• _The problem_
Each line below that contains the word "interval" is to be counted; give only the final number.

┄┄┄┄┄┄┄┄┄┄

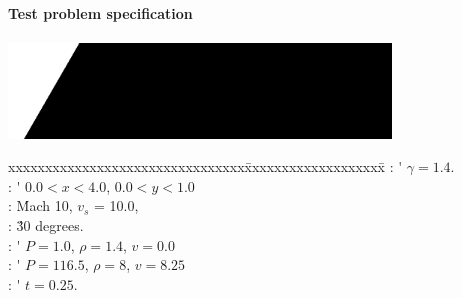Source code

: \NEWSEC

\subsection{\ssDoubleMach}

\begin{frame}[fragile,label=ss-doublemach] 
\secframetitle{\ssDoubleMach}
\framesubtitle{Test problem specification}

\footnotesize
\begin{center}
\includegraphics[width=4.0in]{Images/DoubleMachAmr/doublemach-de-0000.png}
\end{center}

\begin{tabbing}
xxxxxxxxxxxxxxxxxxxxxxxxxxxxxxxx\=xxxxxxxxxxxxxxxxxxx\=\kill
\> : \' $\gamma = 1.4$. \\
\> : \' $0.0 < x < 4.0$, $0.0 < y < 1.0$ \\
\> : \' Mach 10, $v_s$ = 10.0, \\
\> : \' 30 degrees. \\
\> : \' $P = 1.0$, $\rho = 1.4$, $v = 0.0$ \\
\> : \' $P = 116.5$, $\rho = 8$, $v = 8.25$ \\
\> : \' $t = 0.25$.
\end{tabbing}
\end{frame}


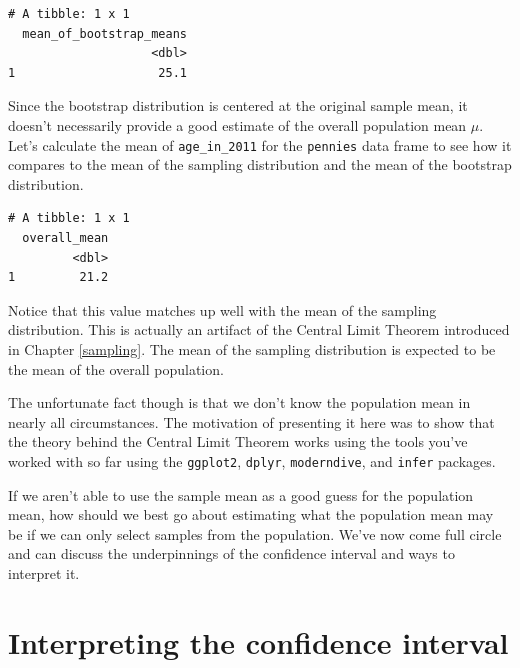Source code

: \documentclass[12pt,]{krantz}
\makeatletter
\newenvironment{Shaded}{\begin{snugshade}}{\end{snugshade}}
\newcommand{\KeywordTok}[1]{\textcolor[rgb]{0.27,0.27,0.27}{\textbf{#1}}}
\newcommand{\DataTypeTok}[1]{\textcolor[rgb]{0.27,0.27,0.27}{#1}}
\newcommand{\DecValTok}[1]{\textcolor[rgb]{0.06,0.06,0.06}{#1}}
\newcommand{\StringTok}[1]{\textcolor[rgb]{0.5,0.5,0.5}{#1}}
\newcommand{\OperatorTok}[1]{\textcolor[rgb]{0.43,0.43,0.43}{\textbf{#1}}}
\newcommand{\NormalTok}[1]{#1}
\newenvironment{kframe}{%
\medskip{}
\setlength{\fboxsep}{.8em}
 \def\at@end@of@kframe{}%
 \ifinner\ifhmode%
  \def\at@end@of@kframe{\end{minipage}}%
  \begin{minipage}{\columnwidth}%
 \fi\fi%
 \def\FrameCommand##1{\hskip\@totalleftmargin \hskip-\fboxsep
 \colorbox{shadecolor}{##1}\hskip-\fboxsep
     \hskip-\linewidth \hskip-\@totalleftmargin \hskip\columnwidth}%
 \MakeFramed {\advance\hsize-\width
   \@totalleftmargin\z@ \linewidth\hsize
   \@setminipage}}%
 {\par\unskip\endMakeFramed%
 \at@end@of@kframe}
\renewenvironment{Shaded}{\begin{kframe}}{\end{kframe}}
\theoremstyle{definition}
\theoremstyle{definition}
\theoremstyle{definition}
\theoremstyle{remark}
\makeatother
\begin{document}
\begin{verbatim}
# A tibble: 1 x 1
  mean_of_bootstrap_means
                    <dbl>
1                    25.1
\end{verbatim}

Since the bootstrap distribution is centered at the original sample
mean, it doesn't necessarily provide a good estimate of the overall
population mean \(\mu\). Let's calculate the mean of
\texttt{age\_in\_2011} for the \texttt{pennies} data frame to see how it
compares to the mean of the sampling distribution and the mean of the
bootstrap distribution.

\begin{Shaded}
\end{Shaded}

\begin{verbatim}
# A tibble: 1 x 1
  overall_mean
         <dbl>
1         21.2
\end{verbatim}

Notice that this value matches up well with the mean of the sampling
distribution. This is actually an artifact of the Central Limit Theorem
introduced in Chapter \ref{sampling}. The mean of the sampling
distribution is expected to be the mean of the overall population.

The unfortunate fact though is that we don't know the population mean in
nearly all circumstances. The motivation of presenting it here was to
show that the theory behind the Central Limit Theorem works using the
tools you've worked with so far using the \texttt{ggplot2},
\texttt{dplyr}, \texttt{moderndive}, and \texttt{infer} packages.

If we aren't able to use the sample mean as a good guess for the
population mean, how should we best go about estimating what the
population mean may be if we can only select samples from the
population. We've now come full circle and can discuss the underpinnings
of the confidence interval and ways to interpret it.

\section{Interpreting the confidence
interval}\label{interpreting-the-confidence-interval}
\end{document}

┄┄┄┄┄┄┄┄┄┄

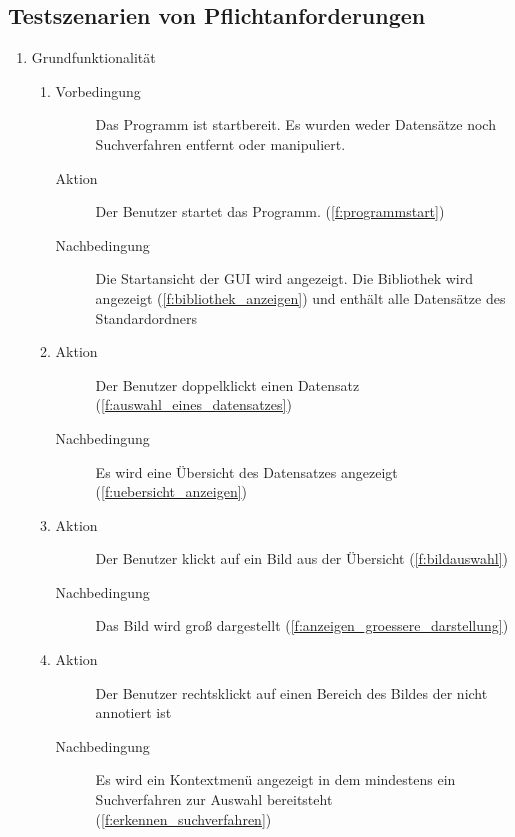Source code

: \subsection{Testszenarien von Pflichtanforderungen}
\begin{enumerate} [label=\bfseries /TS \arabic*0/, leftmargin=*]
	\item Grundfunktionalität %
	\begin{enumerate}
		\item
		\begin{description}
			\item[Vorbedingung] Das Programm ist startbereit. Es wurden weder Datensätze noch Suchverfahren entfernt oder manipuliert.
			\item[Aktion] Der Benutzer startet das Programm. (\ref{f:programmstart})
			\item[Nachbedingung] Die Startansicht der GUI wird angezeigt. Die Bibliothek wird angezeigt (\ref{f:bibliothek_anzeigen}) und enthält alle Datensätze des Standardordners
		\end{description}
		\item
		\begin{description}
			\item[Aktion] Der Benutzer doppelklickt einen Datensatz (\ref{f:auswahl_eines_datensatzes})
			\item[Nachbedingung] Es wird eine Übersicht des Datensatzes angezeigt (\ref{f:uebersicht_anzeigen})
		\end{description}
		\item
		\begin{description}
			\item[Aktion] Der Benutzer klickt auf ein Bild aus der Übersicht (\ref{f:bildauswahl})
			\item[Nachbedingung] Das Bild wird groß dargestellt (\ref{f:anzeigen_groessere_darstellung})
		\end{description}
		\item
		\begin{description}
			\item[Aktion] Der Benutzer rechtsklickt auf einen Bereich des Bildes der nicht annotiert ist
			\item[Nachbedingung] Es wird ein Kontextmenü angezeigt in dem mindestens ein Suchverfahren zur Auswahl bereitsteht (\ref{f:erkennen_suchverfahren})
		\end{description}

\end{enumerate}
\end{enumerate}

┄┄┄┄┄┄┄┄┄┄

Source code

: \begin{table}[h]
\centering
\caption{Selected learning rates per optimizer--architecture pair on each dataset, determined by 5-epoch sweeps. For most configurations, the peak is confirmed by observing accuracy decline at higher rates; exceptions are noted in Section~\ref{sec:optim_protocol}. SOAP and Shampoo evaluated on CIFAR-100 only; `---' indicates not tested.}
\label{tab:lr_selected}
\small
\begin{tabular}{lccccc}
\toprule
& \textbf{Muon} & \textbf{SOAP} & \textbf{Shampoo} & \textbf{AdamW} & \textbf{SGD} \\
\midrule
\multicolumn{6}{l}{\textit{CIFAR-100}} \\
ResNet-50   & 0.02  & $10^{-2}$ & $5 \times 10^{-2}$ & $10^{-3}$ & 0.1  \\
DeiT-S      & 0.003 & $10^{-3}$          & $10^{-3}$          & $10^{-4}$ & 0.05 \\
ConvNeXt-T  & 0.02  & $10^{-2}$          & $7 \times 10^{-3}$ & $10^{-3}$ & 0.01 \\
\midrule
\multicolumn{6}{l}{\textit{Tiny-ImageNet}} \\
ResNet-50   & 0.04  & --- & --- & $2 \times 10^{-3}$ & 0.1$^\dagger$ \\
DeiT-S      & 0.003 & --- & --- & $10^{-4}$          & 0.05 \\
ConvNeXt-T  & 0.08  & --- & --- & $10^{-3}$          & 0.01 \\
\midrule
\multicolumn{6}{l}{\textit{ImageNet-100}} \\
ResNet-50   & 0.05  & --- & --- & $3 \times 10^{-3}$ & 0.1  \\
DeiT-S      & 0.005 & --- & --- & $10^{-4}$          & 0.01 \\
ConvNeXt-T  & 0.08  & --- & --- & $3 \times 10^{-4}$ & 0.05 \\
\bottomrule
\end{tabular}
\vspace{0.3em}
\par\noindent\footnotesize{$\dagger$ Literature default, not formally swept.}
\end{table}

┄┄┄┄┄┄┄┄┄┄

• _Result of the task_
2